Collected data
^^^^^^^^

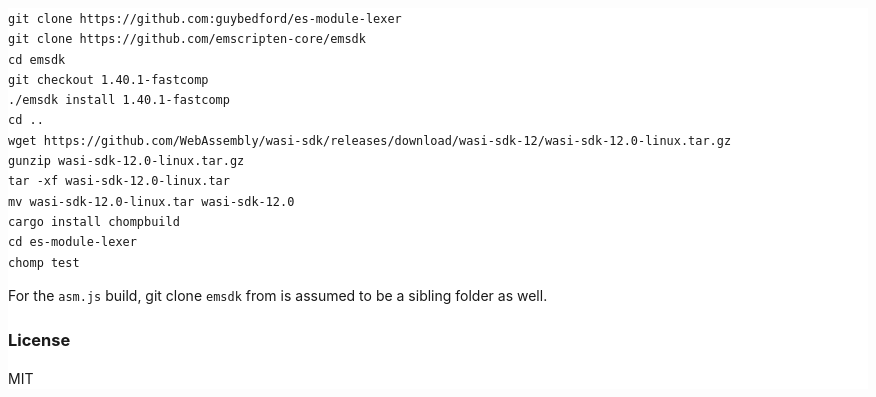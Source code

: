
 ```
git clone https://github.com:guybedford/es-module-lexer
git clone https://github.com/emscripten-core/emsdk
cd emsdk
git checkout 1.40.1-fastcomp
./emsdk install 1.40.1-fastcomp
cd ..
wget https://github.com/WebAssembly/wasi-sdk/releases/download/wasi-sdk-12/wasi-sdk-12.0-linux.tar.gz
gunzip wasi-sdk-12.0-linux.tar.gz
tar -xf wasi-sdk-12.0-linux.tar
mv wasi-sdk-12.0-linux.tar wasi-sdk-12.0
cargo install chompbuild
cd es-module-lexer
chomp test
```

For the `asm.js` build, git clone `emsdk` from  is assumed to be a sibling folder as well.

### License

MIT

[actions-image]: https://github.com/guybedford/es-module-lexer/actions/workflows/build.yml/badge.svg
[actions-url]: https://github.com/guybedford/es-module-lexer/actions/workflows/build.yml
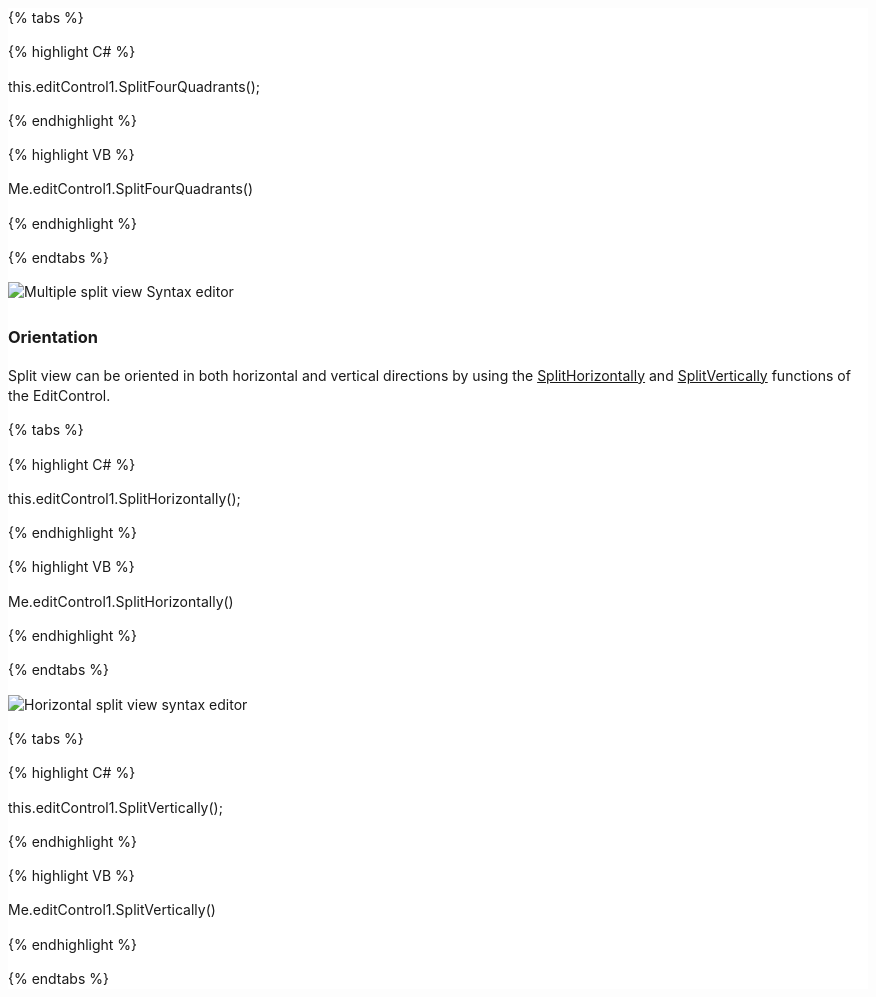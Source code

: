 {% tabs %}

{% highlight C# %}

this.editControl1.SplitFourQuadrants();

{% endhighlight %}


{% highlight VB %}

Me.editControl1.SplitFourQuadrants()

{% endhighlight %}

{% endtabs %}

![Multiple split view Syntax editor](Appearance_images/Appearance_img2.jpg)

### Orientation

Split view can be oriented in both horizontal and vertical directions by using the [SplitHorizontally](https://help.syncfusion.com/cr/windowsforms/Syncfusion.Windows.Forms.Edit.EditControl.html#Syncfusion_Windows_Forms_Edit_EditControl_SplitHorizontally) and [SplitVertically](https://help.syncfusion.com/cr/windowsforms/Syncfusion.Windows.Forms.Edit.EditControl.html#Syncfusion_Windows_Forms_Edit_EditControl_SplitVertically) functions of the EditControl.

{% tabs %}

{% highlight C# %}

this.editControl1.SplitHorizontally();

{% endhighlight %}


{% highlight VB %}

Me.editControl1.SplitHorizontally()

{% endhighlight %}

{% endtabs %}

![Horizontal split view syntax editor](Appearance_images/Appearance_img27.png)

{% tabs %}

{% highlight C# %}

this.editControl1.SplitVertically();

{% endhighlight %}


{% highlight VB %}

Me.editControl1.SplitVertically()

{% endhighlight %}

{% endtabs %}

^^^^^^^^

> _WHAT NEEDS TO BE DONE_:
List all lines above in which the string "install" appears.

> _RESPONSE TO THE EXERCISE_:
./emsdk install 1.40.1-fastcomp
cargo install chompbuild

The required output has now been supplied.